Castello Sforzesco
Il Castello Sforzesco, risalente al XV secolo, fu edificato per volere di Francesco Sforza, Duca di Milano, nel luogo ove vi era nel XIV secolo una fortificazione.
Giovanni Visconti alla sua morte lasciò in eredità il ducato ai tre nipoti Matteo II, Galeazzo II e Bernabò.
Alla morte di Matteo, i due fratelli si divisero la città e tra il 1360 e il 1370 Galeazzo Visconti fece costruire, una fortificazione denominata Castello di Porta Giovia a pianta quadrata con quattro torri agli angoli.
La struttura, venne dapprima distrutta dalla neo Repubblica Ambrosiana nel 1447, e poi ricostruita da Francesco Sforza nel 1450.
A Francesco Sforza, successe il figlio Galeazzo Maria a cui si deve la continuazione dei lavori di edificazione del castello su progetto dall'architetto Benedetto Ferrini.
Al 1476, anno in cui era al potere Bona di Savoia, risale l'omonima torre.
Quando nel 1494 salì al potere Ludovico il Moro, il castello divenne un'opera fastosa, grazie al comtributo di artisti come Leonardo da Vinci e il Bramante.
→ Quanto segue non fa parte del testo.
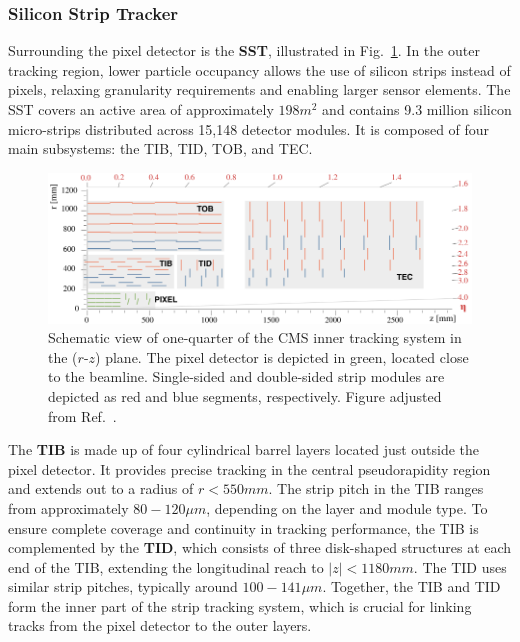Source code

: \subsubsection{Silicon Strip Tracker}
Surrounding the pixel detector is the \textbf{\ac{SST}}, illustrated in Fig.~\ref{Figure:Chapter3_Tracker_Geometry}. In the outer tracking region, lower particle occupancy allows the use of silicon strips instead of pixels, relaxing granularity requirements and enabling larger sensor elements. The \ac{SST} covers an active area of approximately $198\unit{m}^2$ and contains 9.3 million silicon micro-strips distributed across 15,148 detector modules. It is composed of four main subsystems: the \ac{TIB}, \ac{TID}, \ac{TOB}, and \ac{TEC}.

\begin{figure}[!htbp]
\centering
\includegraphics[width=1\textwidth]{Figures/Chapter3/Phase1_Tracker.pdf}
\caption[Schematic of CMS inner tracking system in the ($r$-$z$) plane]{Schematic view of one-quarter of the \ac{CMS} inner tracking system in the ($r$-$z$) plane. The pixel detector is depicted in green, located close to the beamline. Single-sided and double-sided strip modules are depicted as red and blue segments, respectively. Figure adjusted from Ref.~\cite{CMS_Detector_Run3}.}
\label{Figure:Chapter3_Tracker_Geometry}
\end{figure}

The \textbf{\ac{TIB}} is made up of four cylindrical barrel layers located just outside the pixel detector. It provides precise tracking in the central pseudorapidity region and extends out to a radius of $r < 550\unit{mm}$. The strip pitch in the \ac{TIB} ranges from approximately $80-120\unit{\mu m}$, depending on the layer and module type. To ensure complete coverage and continuity in tracking performance, the \ac{TIB} is complemented by the \textbf{\ac{TID}}, which consists of three disk-shaped structures at each end of the \ac{TIB}, extending the longitudinal reach to $|z| < 1180\unit{mm}$. The \ac{TID} uses similar strip pitches, typically around $100-141\unit{\mu m}$. Together, the \ac{TIB} and \ac{TID} form the inner part of the strip tracking system, which is crucial for linking tracks from the pixel detector to the outer layers.

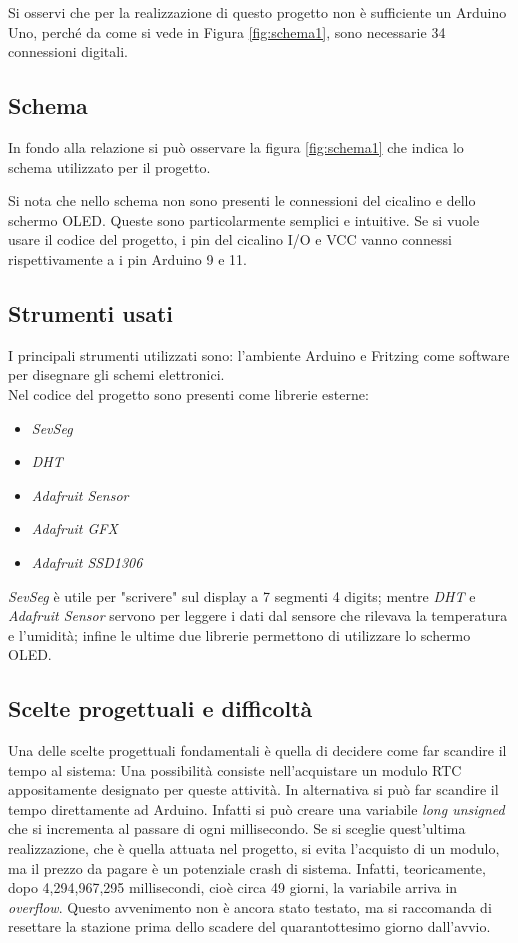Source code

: \documentclass[paper=a4, fontsize=10pt]{scrartcl}
\begin{document}
Si osservi che per la realizzazione di questo progetto non è sufficiente un Arduino Uno, perché da come si vede in Figura \ref{fig:schema1}, sono necessarie 34 connessioni digitali.
\subsection{Schema}
In fondo alla relazione si può osservare la figura \ref{fig:schema1} che indica lo schema utilizzato per il progetto.

Si nota che nello schema non sono presenti le connessioni del cicalino e dello schermo OLED. Queste sono particolarmente semplici e intuitive. Se si vuole usare il codice del progetto, i pin del cicalino I/O e VCC vanno connessi rispettivamente a i pin Arduino 9 e 11.

\pagebreak

\subsection{Strumenti usati}
I principali strumenti utilizzati sono: l'ambiente Arduino e Fritzing come software per disegnare gli schemi elettronici.\\
Nel codice del progetto sono presenti come librerie esterne:
\begin{itemize}
\item \textit{SevSeg}
\item \textit{DHT}
\item \textit{Adafruit Sensor}
\item \textit{Adafruit GFX}
\item \textit{Adafruit SSD1306}
\end{itemize}

\textit{SevSeg} è utile per "scrivere" sul display a 7 segmenti 4 digits; mentre \textit{DHT} e \textit{Adafruit Sensor} servono per leggere i dati dal sensore che rilevava la temperatura e l'umidità; infine  le ultime due librerie permettono di utilizzare lo schermo OLED. 


\subsection{Scelte progettuali e difficoltà}
Una delle scelte progettuali fondamentali è quella di decidere come far scandire il tempo al sistema:
Una possibilità consiste nell'acquistare un modulo RTC appositamente designato per queste attività. In alternativa si può far scandire il tempo direttamente ad Arduino. Infatti si può creare una variabile \textit{long unsigned} che si incrementa al passare di ogni millisecondo. Se si sceglie quest'ultima realizzazione, che è quella attuata nel progetto, si evita l'acquisto di un modulo, ma il prezzo da pagare è un potenziale crash di sistema. Infatti, teoricamente, dopo 4,294,967,295 millisecondi, cioè circa 49 giorni, la variabile arriva in \textit{overflow}. Questo avvenimento non è ancora stato testato, ma si raccomanda di resettare la stazione prima dello scadere del quarantottesimo giorno dall'avvio.
\end{document}
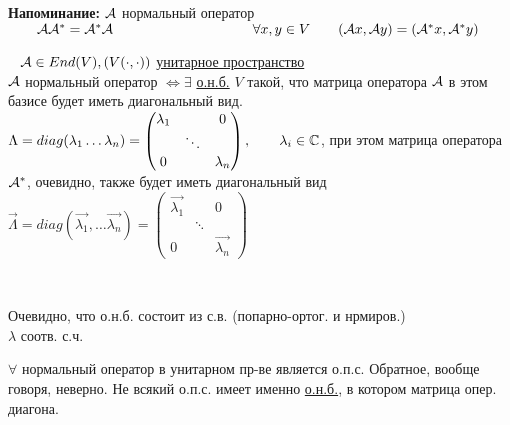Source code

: \documentclass[../main.tex]{subfiles}
\begin{document}
	\textbf{Напоминание: } $\mathcal{A}$ нормальный оператор $\Space \A \A^* = \A^* \A \n 
	\slide{100px} \forall x, y \in V \Space  (\A x, \A y) = (\A^* x, \A^* y)$
	\begin{theorem}\ \n
		$\mathcal{A} \in End(V), (V (\cdot, \cdot))$ \underline{унитарное пространство}\\
		$\mathcal{A}$ нормальный оператор $\Leftrightarrow \exists$ \underline{о.н.б.} $V$ такой, что матрица оператора $\mathcal{A}$ в этом базисе будет иметь диагональный вид.\n 
		$\Lambda = diag(\lambda_1 \ldots \lambda_n) = \begin{pmatrix}
		\lambda_1 & & 0\\
		& \ddots & \\
		0 & & \lambda_n
		\end{pmatrix} , \Space \lambda_i \in \mathbb C$, при этом \n 
		матрица оператора $\mathcal{A}^*$, очевидно, также будет иметь диагональный вид \n $\vec \Lambda = diag (\vec{\lambda_1}, \ldots \vec{\lambda_n}) = \begin{pmatrix}
			\vec{\lambda_1} & & 0 \\
			& \ddots\\0 & & \vec{\lambda_n}
		\end{pmatrix}$
	\end{theorem}
	\begin{remark}
		\ \begin{mylist}
			\item Очевидно, что о.н.б. состоит из с.в. (попарно-ортог. и нрмиров.) \\
			$\lambda$ соотв. с.ч.
			\item $\forall $ нормальный оператор в унитарном пр-ве является о.п.с. Обратное, вообще говоря, неверно. Не всякий о.п.с. имеет именно \underline{о.н.б.}, в котором матрица опер. диагона.
		\end{mylist}
	\end{remark}
\end{document}
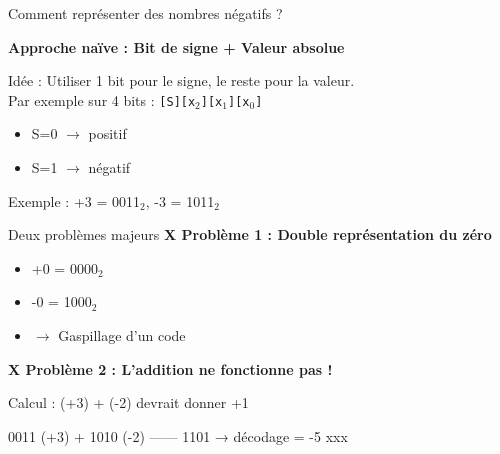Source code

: \documentclass[aspectratio=1610]{beamer}
\begin{document}
\begin{frame}{Comment représenter des nombres négatifs ?}

  \textbf{Approche naïve : Bit de signe + Valeur absolue}

  \vspace{0.5em}

  Idée : Utiliser 1 bit pour le signe, le reste pour la valeur. \\
  Par exemple sur 4 bits : \texttt{[S][x$_2$][x$_1$][x$_0$]}
  \begin{itemize}
    \item S=0 $\rightarrow$ positif
    \item S=1 $\rightarrow$ négatif
  \end{itemize}

  Exemple : +3 = 0011$_2$, -3 = 1011$_2$

  \vspace{0.5em}

  \begin{alertblock}{Deux problèmes majeurs}
    \textbf{X Problème 1 : Double représentation du zéro}
    \begin{itemize}
      \item +0 = 0000$_2$
      \item -0 = 1000$_2$
      \item $\rightarrow$ Gaspillage d'un code
    \end{itemize}

    \textbf{X Problème 2 : L'addition ne fonctionne pas !}

    Calcul : (+3) + (-2) devrait donner +1
    \begin{semiverbatim}
     0011  (+3)
   + 1010  (-2)
   ------
     1101  → décodage = -5  xxx
    \end{semiverbatim}
  \end{alertblock}

\end{frame}
\end{document}
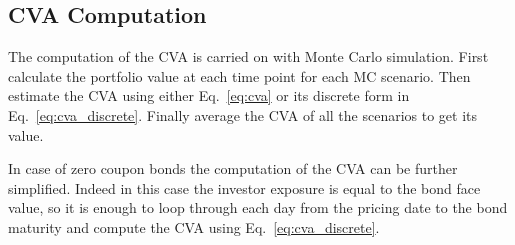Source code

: \subsection{CVA Computation}

The computation of the CVA is carried on with Monte Carlo simulation. 
First calculate the portfolio value at each time point for each MC scenario. Then estimate the CVA using either Eq.~\ref{eq:cva} or its discrete form in Eq.~\ref{eq:cva_discrete}. Finally average the CVA of all the scenarios to get its value.

In case of zero coupon bonds the computation of the CVA can be further simplified. Indeed in this case the investor exposure is equal to the bond face value, so it is enough to loop through each day from the pricing date to the bond maturity and compute the CVA using Eq.~\ref{eq:cva_discrete}.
Ritornato al potere e al castello, Francesco II Sforza ristrutturò e ampliò la fortezza, adibendone una parte a sontuosa dimora della moglie Cristina di Danimarca.
Seguì la dominazione spagnola e il possesso della struttura da parte dei Gonzaga, che non solo aggiunsero al castello dodici bastioni ma la adibirono a sede delle truppe militari iberiche.
Anche quando sopraggiunsero al potere gli Asburgo d'Austria, il castello conservò la destinazione militare.
Nel 1800, Napoleone a seguito di una richiesta dal parte del popolo, demolì il castello, in quanto simbolo dell'antica tirannide.
Un anno dopo l'architetto Antolini presentò un progetto di rimaneggiamento della fortezza secondo uno stile neo-classico, con un atrio a dodici colonne delimitato da una serie di edifici pubblici collegati da portici sui quali si sarebbero aperti negozi ed edifici. Napoleone, però respinse il progetto perchè troppo costoso, ma allo stesso tempo approvò un secondo progetto, opera del Canonica.
Quando nel 1815, Milano venne rioccupata dagli austriaci, il castello venne dotato di cortine, passaggi, prigioni e fossati.
Nel 1859, quando la città fu nelle mani della dominazione sabauda, la popolazione in segno di rivalsa, saccheggiò il castello.
Nonostante la popolazione si batteva per la demolizione, l'architetto Luca Beltrami decise di restaurarlo cercando in tutti i modi di fargli riacquistare le forme che aveva durante la signoria degli Sforza.
I lavori terminarono nel 1905, con l'inaugurata della Torre del Filarete, ricostruita e dedicata a re Umberto I di Savoia, assassinato pochi anni prima. Nella vecchia piazza d'armi venne allestito il Parco del Sempione, un giardino in stile inglese.
Nel corso del XX secolo la struttura venne danneggiata ma allo stesso tempo ristrutturata.
Agli anni '90 risale la realizzazione di una grande fontana.
Attualmente il quadrilatero racchiude la piazza d'armi, il corpo dell'edificio e la torre mediana, mentre nella parte antistante vi è il fossato in corrispondenza del quale vi sono le fondamenta del castello di porta Giovia. Una porta conduce al cortile della Corte Ducale, di forma rettangolare e con un porticato. Sul lato opposto vi è la Rocchetta, la parte più inespugnabile della struttura dove gli Sforza si rifugiavano in caso di attacco.
Attualmente il complesso ospita: la Pinacoteca del Castello Sforzesco; il Museo della Preistoria; il Museo Egizio; il Museo d'arte antica; il Museo del Mobile; il Museo degli strumenti musicali; il Rivellino del Santo Spirito e la Biblioteca d'Arte del Castello Sforzesco.